_Required work_
From the first line to the last, give the listing again exactly.

BEGIN

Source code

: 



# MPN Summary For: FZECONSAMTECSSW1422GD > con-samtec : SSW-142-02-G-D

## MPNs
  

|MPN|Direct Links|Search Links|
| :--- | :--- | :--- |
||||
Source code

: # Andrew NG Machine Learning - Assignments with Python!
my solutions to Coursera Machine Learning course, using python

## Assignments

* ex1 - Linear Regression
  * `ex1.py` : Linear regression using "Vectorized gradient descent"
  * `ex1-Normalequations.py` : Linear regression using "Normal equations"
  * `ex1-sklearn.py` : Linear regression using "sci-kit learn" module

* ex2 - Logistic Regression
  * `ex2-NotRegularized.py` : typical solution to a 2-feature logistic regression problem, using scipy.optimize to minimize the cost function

END

_Answer_
Source code

: 



# MPN Summary For: FZECONSAMTECSSW1422GD > con-samtec : SSW-142-02-G-D

## MPNs
  

|MPN|Direct Links|Search Links|
| :--- | :--- | :--- |
||||
Source code

: # Andrew NG Machine Learning - Assignments with Python!
my solutions to Coursera Machine Learning course, using python

## Assignments

* ex1 - Linear Regression
  * `ex1.py` : Linear regression using "Vectorized gradient descent"
  * `ex1-Normalequations.py` : Linear regression using "Normal equations"
  * `ex1-sklearn.py` : Linear regression using "sci-kit learn" module

* ex2 - Logistic Regression
  * `ex2-NotRegularized.py` : typical solution to a 2-feature logistic regression problem, using scipy.optimize to minimize the cost function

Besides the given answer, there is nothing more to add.